思春期の子どもは特に、「自分で決めたい」「口出しされたくない」という欲求が強いため、親のアドバイスがストレートに反発を招くことも少なくありません・・・。
さらに、親の焦りは、親自身の「不安」の裏返しであることが多いのもポイントです。
- 自分の子どもだけ取り残されたらどうしよう
- 親としてサポートを間違えて失敗させたらどうしよう
- 周囲の家庭と比べて、うちだけ緩すぎるのでは?
こうした不安が、過干渉や過剰な管理、または必要以上の干渉につながってしまうのです。
もちろん、「良かれと思って」は本心でしょう。ですが、子どもから見れば「信じてもらえていない」「プレッシャーばかりかけられている」と感じるケースも多くあります。
たとえば、親が志望校について「そこはレベルが高すぎる」と現実的な提案をしたつもりでも、子どもは「夢を否定された」「応援されていない」と受け取ることがあります。
親の“焦り”は、子どもにとって“否定”や“疑い”に聞こえることがある。
だからこそ、親はまず「なぜ自分は焦っているのか?」を冷静に見つめ直すことが、心の距離感を適切に保つための第一歩となります。

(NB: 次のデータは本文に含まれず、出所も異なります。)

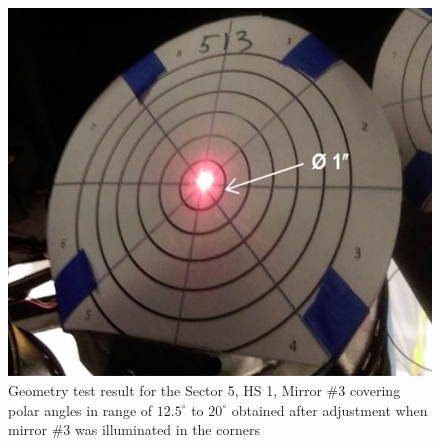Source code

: \begin{figure}[h]
    \centering
    \includegraphics[width=1.0\linewidth,trim={0 0cm 0 0},clip]{images/GEO_TEST_5_1_3_Center.jpg}
    \caption{Geometry test result for the Sector 5, HS 1, Mirror \#3 covering polar angles in range of $12.5^\circ$ to $20^\circ$ obtained after adjustment when mirror \#3 was illuminated in the corners}
    \label{fig:GEO_TEST_5_1_3_Center}
\end{figure}

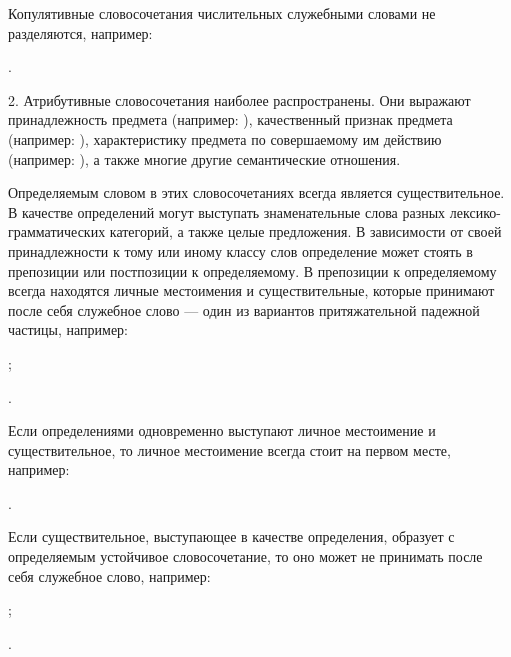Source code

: Копулятивные словосочетания числительных служебными словами не разделяются, например:
\begin{prfsample}
	\item {}.
\end{prfsample}

2. Атрибутивные словосочетания наиболее распространены. Они выражают принадлежность предмета (например: ),
качественный признак предмета (например: ),
характеристику предмета по совершаемому им действию (например: ), а также многие другие семантические отношения.

Определяемым словом в этих словосочетаниях всегда является существительное. В качестве определений могут выступать знаменательные слова разных лексико-грамматических категорий, а также целые предложения. В зависимости от своей принадлежности к тому или иному классу слов определение может стоять в препозиции или постпозиции к определяемому. В препозиции к определяемому всегда находятся личные местоимения и существительные, которые принимают после себя служебное слово --- один из вариантов притяжательной падежной частицы, например:
\begin{prfsample}
	\item {};
	\item {}.	
\end{prfsample}
Если определениями одновременно выступают личное местоимение и существительное, то личное местоимение всегда стоит на первом месте, например:
\begin{prfsample}
	\item {}.	
\end{prfsample}
Если существительное, выступающее в качестве определения, образует с определяемым устойчивое словосочетание, то оно может не принимать после себя служебное слово, например:
\begin{prfsample}
	\item {};
	\item {}.
\end{prfsample}


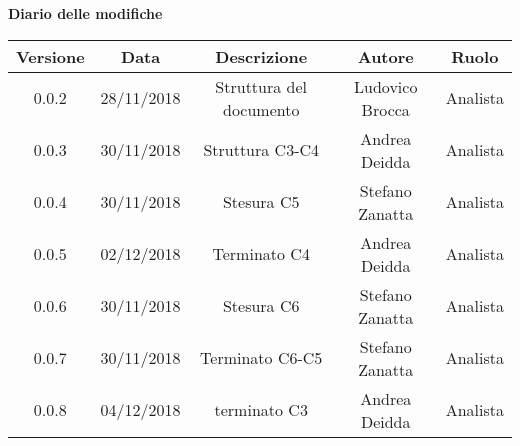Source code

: \begin{center}
		\textbf{Diario delle modifiche}
	\end{center}
	\begin{center}
		\begin{tabular}{|c|c|c|c|c|}
			\hline
			\textbf{Versione} & \textbf{Data} & \textbf{Descrizione} & \textbf{Autore} & \textbf{Ruolo} \\
			\hline 
			0.0.2 & 28/11/2018 & Struttura del documento & Ludovico Brocca & Analista\\
			\hline
			0.0.3 & 30/11/2018 & Struttura C3-C4 & Andrea Deidda & Analista \\
			\hline
			0.0.4 & 30/11/2018 & Stesura C5 & Stefano Zanatta & Analista \\
			\hline
			0.0.5 & 02/12/2018 & Terminato C4 & Andrea Deidda & Analista \\
			\hline
			0.0.6 & 30/11/2018 & Stesura C6 & Stefano Zanatta & Analista \\
			\hline
			0.0.7 & 30/11/2018 & Terminato C6-C5 & Stefano Zanatta & Analista \\
			\hline
			0.0.8 & 04/12/2018 & terminato C3 & Andrea Deidda & Analista \\
			\hline
		\end{tabular}
	\end{center}
\newpage
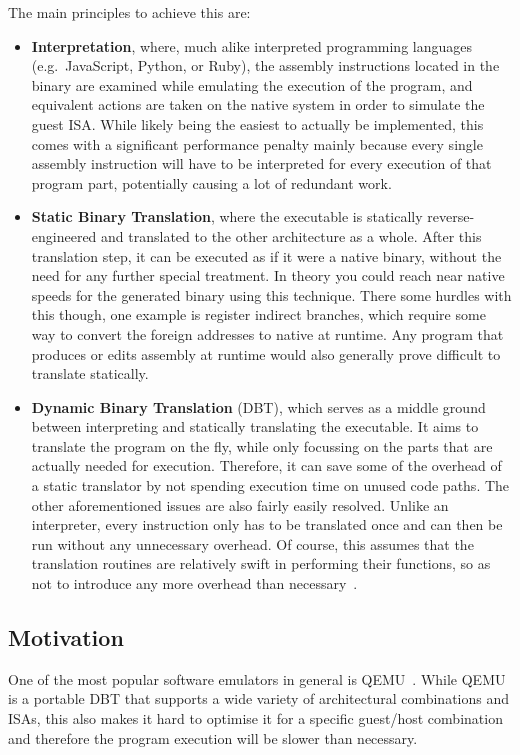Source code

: The main principles to achieve this are:
\begin{itemize}
    \item \textbf{Interpretation}, where, much alike interpreted programming languages (e.g.\ JavaScript, Python, or Ruby), the assembly instructions located in the binary are examined while emulating the execution of the program, and equivalent actions are taken on the native system in order to simulate the guest ISA\@.
        \subitem While likely being the easiest to actually be implemented, this comes with a significant performance penalty mainly because every single assembly instruction will have to be interpreted for every execution of that program part, potentially causing a lot of redundant work.
    \item \textbf{Static Binary Translation}, where the executable is statically reverse-engineered and translated to the other architecture as a whole.
    After this translation step, it can be executed as if it were a native binary, without the need for any further special treatment.
    In theory you could reach near native speeds for the generated binary using this technique.
    There some hurdles with this though, one example is register indirect branches, which require some way to convert the foreign addresses to native at runtime.
    Any program that produces or edits assembly at runtime would also generally prove difficult to translate statically.
    \item \textbf{Dynamic Binary Translation} (DBT), which serves as a middle ground between interpreting and statically translating the executable.
    It aims to translate the program on the fly, while only focussing on the parts that are actually needed for execution.
    Therefore, it can save some of the overhead of a static translator by not spending execution time on unused code paths.
    The other aforementioned issues are also fairly easily resolved.
    Unlike an interpreter, every instruction only has to be translated once and can then be run without any unnecessary overhead.
    Of course, this assumes that the translation routines are relatively swift in performing their functions, so as not to introduce any more overhead than necessary~\cite[S. 1f.]{bintrans}.
\end{itemize}

\subsection{Motivation}
One of the most popular software emulators in general is QEMU~\cite{bellard2005qemu}\@.
While QEMU is a portable DBT that supports a wide variety of architectural combinations and ISAs, this also makes it hard to optimise it for a specific guest/host combination and therefore the program execution will be slower than necessary.

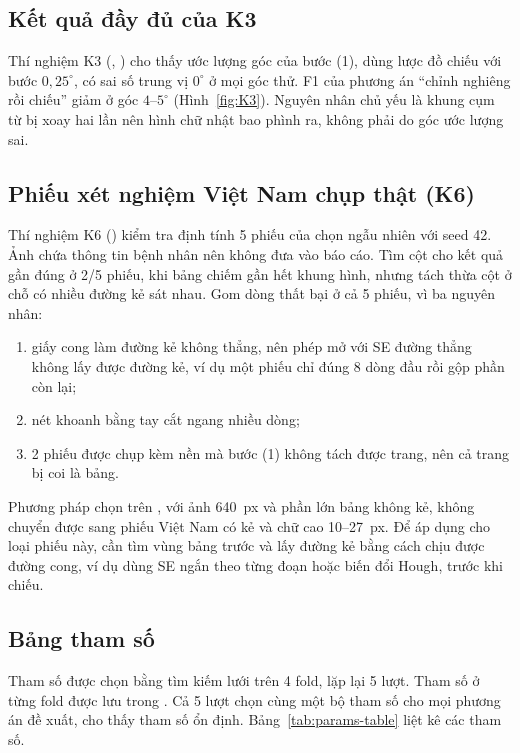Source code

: \subsection{Kết quả đầy đủ của K3}
Thí nghiệm K3 (, ) cho thấy ước lượng góc của bước (1), dùng lược đồ chiếu với bước $0{,}25^\circ$, có sai số trung vị $0^\circ$ ở mọi góc thử.
F1 của phương án ``chỉnh nghiêng rồi chiếu'' giảm ở góc $4$--$5^\circ$ (Hình~\ref{fig:K3}).
Nguyên nhân chủ yếu là khung cụm từ bị xoay hai lần nên hình chữ nhật bao phình ra, không phải do góc ước lượng sai.

\subsection{Phiếu xét nghiệm Việt Nam chụp thật (K6)}
Thí nghiệm K6 () kiểm tra định tính 5 phiếu của  chọn ngẫu nhiên với seed 42.
Ảnh chứa thông tin bệnh nhân nên không đưa vào báo cáo.
Tìm cột cho kết quả gần đúng ở 2/5 phiếu, khi bảng chiếm gần hết khung hình, nhưng tách thừa cột ở chỗ có nhiều đường kẻ sát nhau.
Gom dòng thất bại ở cả 5 phiếu, vì ba nguyên nhân:
\begin{enumerate}
  \item giấy cong làm đường kẻ không thẳng, nên phép mở với SE đường thẳng không lấy được đường kẻ, ví dụ một phiếu chỉ đúng 8 dòng đầu rồi gộp phần còn lại;
  \item nét khoanh bằng tay cắt ngang nhiều dòng;
  \item 2 phiếu được chụp kèm nền mà bước (1) không tách được trang, nên cả trang bị coi là bảng.
\end{enumerate}
Phương pháp chọn trên , với ảnh 640~px và phần lớn bảng không kẻ, không chuyển được sang phiếu Việt Nam có kẻ và chữ cao 10--27~px.
Để áp dụng cho loại phiếu này, cần tìm vùng bảng trước và lấy đường kẻ bằng cách chịu được đường cong, ví dụ dùng SE ngắn theo từng đoạn hoặc biến đổi Hough, trước khi chiếu.

\subsection{Bảng tham số}
Tham số được chọn bằng tìm kiếm lưới trên 4 fold, lặp lại 5 lượt.
Tham số ở từng fold được lưu trong .
Cả 5 lượt chọn cùng một bộ tham số cho mọi phương án đề xuất, cho thấy tham số ổn định.
Bảng~\ref{tab:params-table} liệt kê các tham số.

そして、その焦りの奥にある「我が子を思う気持ち」を、より建設的な形で伝える工夫が必要なのです!

子どもは親の“空気”を敏感に感じ取っている
受験期の子どもは、ただでさえ繊細になっています。模試の結果、クラスメイトとの比較、将来への不安、勉強が思うように進まない焦り……そうしたさまざまなストレスを抱えながら日々過ごしています。
その状態で、家庭の空気がさらにピリピリしていたらどうなるでしょうか。
実は、子どもは親が思っている以上に「空気を読む力」に長けています。
たとえ言葉を発しなくても、親の表情やしぐさ、ため息、声のトーンなどから、「機嫌が悪い」「イライラしている」「がっかりされたかも」と敏感に察知しているのです。
たとえばこんな場面、思い当たることはないでしょうか。
- 成績が下がったテストを渡した瞬間、親の表情が曇った
- リビングでスマホを見ていたら、無言で親が視線を向けてきた
- なんとなく親が不機嫌な気がして、話しかけにくくなった
こうした“無言の圧力”は、実は言葉以上に子どもを萎縮させてしまいます。
もちろん、親自身も感情を抑えるのは簡単ではありません。心配や不安があるときに、それを顔に出すなというのは難しい話です。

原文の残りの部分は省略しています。